··· DATA ···
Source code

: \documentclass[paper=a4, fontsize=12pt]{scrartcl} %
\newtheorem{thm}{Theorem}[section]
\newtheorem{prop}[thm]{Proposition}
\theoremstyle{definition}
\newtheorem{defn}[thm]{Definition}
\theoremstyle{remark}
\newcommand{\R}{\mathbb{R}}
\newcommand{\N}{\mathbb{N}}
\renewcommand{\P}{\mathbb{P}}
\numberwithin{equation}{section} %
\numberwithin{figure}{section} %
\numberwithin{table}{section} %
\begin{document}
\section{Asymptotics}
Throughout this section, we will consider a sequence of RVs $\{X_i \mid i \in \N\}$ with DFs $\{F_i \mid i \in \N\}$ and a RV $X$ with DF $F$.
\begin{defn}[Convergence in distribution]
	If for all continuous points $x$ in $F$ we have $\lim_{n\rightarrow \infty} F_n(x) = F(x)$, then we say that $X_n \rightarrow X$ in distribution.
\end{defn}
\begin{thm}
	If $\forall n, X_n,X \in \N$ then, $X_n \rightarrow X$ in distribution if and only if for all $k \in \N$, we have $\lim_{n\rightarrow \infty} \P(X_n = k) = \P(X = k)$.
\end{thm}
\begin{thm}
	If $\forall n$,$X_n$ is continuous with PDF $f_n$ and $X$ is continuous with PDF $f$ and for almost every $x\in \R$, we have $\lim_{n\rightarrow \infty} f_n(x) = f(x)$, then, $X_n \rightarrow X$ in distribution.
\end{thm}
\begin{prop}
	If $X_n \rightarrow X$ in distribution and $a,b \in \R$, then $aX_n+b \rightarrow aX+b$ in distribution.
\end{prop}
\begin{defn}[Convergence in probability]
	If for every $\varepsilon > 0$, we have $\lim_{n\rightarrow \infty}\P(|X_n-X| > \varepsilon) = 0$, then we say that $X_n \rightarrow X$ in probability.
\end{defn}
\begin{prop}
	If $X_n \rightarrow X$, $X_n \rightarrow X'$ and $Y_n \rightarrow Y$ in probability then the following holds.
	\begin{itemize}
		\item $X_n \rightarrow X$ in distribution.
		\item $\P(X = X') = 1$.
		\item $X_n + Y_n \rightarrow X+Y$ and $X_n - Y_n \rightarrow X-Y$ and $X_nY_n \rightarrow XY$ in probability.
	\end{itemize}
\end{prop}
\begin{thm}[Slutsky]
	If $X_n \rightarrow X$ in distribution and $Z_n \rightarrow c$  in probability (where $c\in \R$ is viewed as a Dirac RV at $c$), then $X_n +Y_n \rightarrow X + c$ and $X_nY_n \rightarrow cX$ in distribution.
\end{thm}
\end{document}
···
EXERCISE DIRECTIONS -
Go line by line through the material above and return each one that includes "probability".

ANSWER AREA -
\begin{defn}[Convergence in probability]
	If for every $\varepsilon > 0$, we have $\lim_{n\rightarrow \infty}\P(|X_n-X| > \varepsilon) = 0$, then we say that $X_n \rightarrow X$ in probability.
	If $X_n \rightarrow X$, $X_n \rightarrow X'$ and $Y_n \rightarrow Y$ in probability then the following holds.
		\item $X_n + Y_n \rightarrow X+Y$ and $X_n - Y_n \rightarrow X-Y$ and $X_nY_n \rightarrow XY$ in probability.
	If $X_n \rightarrow X$ in distribution and $Z_n \rightarrow c$  in probability (where $c\in \R$ is viewed as a Dirac RV at $c$), then $X_n +Y_n \rightarrow X + c$ and $X_nY_n \rightarrow cX$ in distribution.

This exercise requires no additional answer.